=== DATA EXCERPTS ===

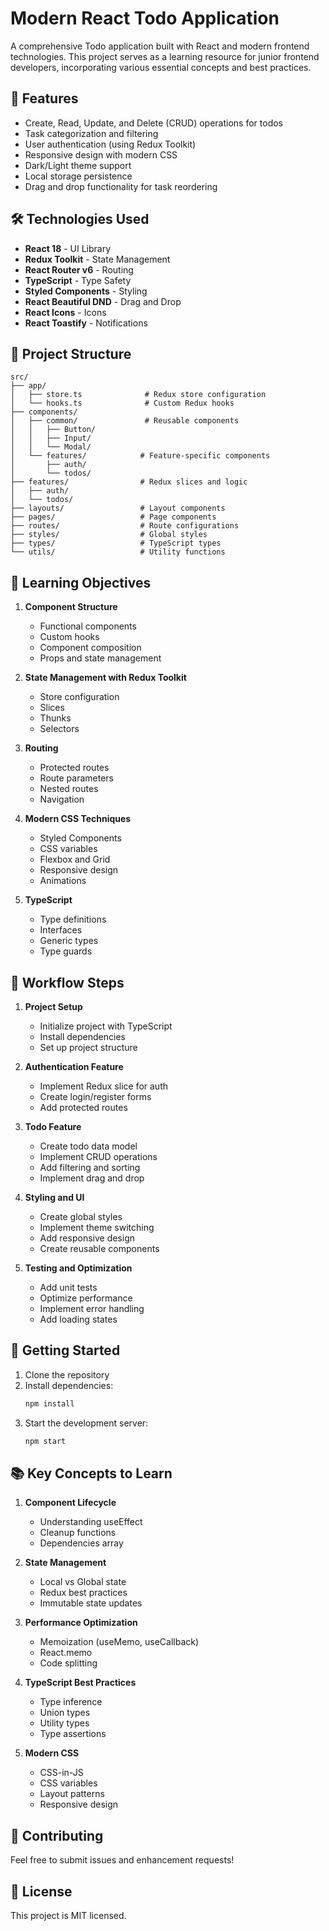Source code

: # Modern React Todo Application

A comprehensive Todo application built with React and modern frontend technologies. This project serves as a learning resource for junior frontend developers, incorporating various essential concepts and best practices.

## 🚀 Features

- Create, Read, Update, and Delete (CRUD) operations for todos
- Task categorization and filtering
- User authentication (using Redux Toolkit)
- Responsive design with modern CSS
- Dark/Light theme support
- Local storage persistence
- Drag and drop functionality for task reordering

## 🛠️ Technologies Used

- **React 18** - UI Library
- **Redux Toolkit** - State Management
- **React Router v6** - Routing
- **TypeScript** - Type Safety
- **Styled Components** - Styling
- **React Beautiful DND** - Drag and Drop
- **React Icons** - Icons
- **React Toastify** - Notifications

## 📁 Project Structure

```
src/
├── app/
│   ├── store.ts              # Redux store configuration
│   └── hooks.ts              # Custom Redux hooks
├── components/
│   ├── common/               # Reusable components
│   │   ├── Button/
│   │   ├── Input/
│   │   └── Modal/
│   └── features/            # Feature-specific components
│       ├── auth/
│       └── todos/
├── features/                # Redux slices and logic
│   ├── auth/
│   └── todos/
├── layouts/                 # Layout components
├── pages/                   # Page components
├── routes/                  # Route configurations
├── styles/                  # Global styles
├── types/                   # TypeScript types
└── utils/                   # Utility functions
```

## 🎯 Learning Objectives

1. **Component Structure**

   - Functional components
   - Custom hooks
   - Component composition
   - Props and state management

2. **State Management with Redux Toolkit**

   - Store configuration
   - Slices
   - Thunks
   - Selectors

3. **Routing**

   - Protected routes
   - Route parameters
   - Nested routes
   - Navigation

4. **Modern CSS Techniques**

   - Styled Components
   - CSS variables
   - Flexbox and Grid
   - Responsive design
   - Animations

5. **TypeScript**
   - Type definitions
   - Interfaces
   - Generic types
   - Type guards

## 🔄 Workflow Steps

1. **Project Setup**

   - Initialize project with TypeScript
   - Install dependencies
   - Set up project structure

2. **Authentication Feature**

   - Implement Redux slice for auth
   - Create login/register forms
   - Add protected routes

3. **Todo Feature**

   - Create todo data model
   - Implement CRUD operations
   - Add filtering and sorting
   - Implement drag and drop

4. **Styling and UI**

   - Create global styles
   - Implement theme switching
   - Add responsive design
   - Create reusable components

5. **Testing and Optimization**
   - Add unit tests
   - Optimize performance
   - Implement error handling
   - Add loading states

## 🚦 Getting Started

1. Clone the repository
2. Install dependencies:
   ```bash
   npm install
   ```
3. Start the development server:
   ```bash
   npm start
   ```

## 📚 Key Concepts to Learn

1. **Component Lifecycle**

   - Understanding useEffect
   - Cleanup functions
   - Dependencies array

2. **State Management**

   - Local vs Global state
   - Redux best practices
   - Immutable state updates

3. **Performance Optimization**

   - Memoization (useMemo, useCallback)
   - React.memo
   - Code splitting

4. **TypeScript Best Practices**

   - Type inference
   - Union types
   - Utility types
   - Type assertions

5. **Modern CSS**
   - CSS-in-JS
   - CSS variables
   - Layout patterns
   - Responsive design

## 🤝 Contributing

Feel free to submit issues and enhancement requests!

## 📝 License

This project is MIT licensed.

===

# TASK DESCRIPTION
Set down exactly the lines of the data above, beginning with the line that has "React Todo Application" and ending with the line that has "- Drag and drop functionality", and no others.

# SOLUTION TO THIS TASK
: # Modern React Todo Application

A comprehensive Todo application built with React and modern frontend technologies. This project serves as a learning resource for junior frontend developers, incorporating various essential concepts and best practices.

## 🚀 Features

- Create, Read, Update, and Delete (CRUD) operations for todos
- Task categorization and filtering
- User authentication (using Redux Toolkit)
- Responsive design with modern CSS
- Dark/Light theme support
- Local storage persistence
- Drag and drop functionality for task reordering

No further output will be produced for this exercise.